Jon Christopher Conkling is an American writer. He is best known as the co-writer of the screenplay for the animated version of Lord of the Rings, directed by Ralph Bakshi and produced by Saul Zaentz. He has also published articles in BYU Studies, the Journal of Book of Mormon Studies and the Ensign, and wrote the 1979 book A Joseph Smith Chronology and an award-winning article on Melville's "Bartleby The Scrivener."

==Education==
Conkling studied at the University of California, Los Angeles, Dartmouth College, Brigham Young University, California State University, Dominguez Hills, and California State University, Northridge from which he received his teaching credentials.

==Career==
He wrote six complete scripts in an attempt to find the right approach for Bakshi's version of Lord of the Rings—one covered only a third of the epic, one tried to fit the entire saga into a single film, one tried to cut it in half; one version even focused on a re-telling by Pippin and Merry. There was a good deal of experimentation as to how to approach the enormous saga. Eventually, popular science fiction novelist, Peter S. Beagle, was called in to do some revisions, although Conkling still retained first credit on the final version. Lord of the Rings was nominated for a Hugo Award.

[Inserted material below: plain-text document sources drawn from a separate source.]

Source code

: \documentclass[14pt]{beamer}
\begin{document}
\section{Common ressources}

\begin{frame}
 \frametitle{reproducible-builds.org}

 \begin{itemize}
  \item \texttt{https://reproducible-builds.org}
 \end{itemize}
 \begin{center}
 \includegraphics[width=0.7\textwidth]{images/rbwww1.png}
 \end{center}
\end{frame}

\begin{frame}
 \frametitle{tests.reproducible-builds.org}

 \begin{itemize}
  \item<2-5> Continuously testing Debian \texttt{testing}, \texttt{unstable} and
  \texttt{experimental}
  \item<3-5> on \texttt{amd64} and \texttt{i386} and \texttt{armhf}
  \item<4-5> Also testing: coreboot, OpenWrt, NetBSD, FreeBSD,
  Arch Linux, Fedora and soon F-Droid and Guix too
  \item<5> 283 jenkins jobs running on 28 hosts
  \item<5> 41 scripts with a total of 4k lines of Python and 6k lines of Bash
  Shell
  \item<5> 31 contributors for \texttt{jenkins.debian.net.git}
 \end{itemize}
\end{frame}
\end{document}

He was a story consultant for the 1977 BYU Film Studio film The Mailbox and wrote The Emmitt Smith Story for BYU. He also wrote several management videos which appeared on PBS, and was a writer for ABC's television series The Hardy Boys.

Conkling has taught a variety of courses at the American Jewish University in Bel-Air, California. Prior to this he worked in advertising and public relations for several oil companies and Pool/Sarraille Advertising of Beverly Hills. He also wrote a paper entitled "The Dark Ages: The L.D.S. Church and Japan, 1924-1948" which is held by the Church History Archives and has been used as a source for published work by R. Lanier Britsch.

At AJU Chris Conkling created courses in literature of utopia and literature of evil, taught ancient Greek and Roman literature, and was faculty advisor for several years on the student newspaper. He currently works as a 12th grade English teacher and creative writing teacher at Sylmar High School's Math/Science Magnet in Sylmar, CA.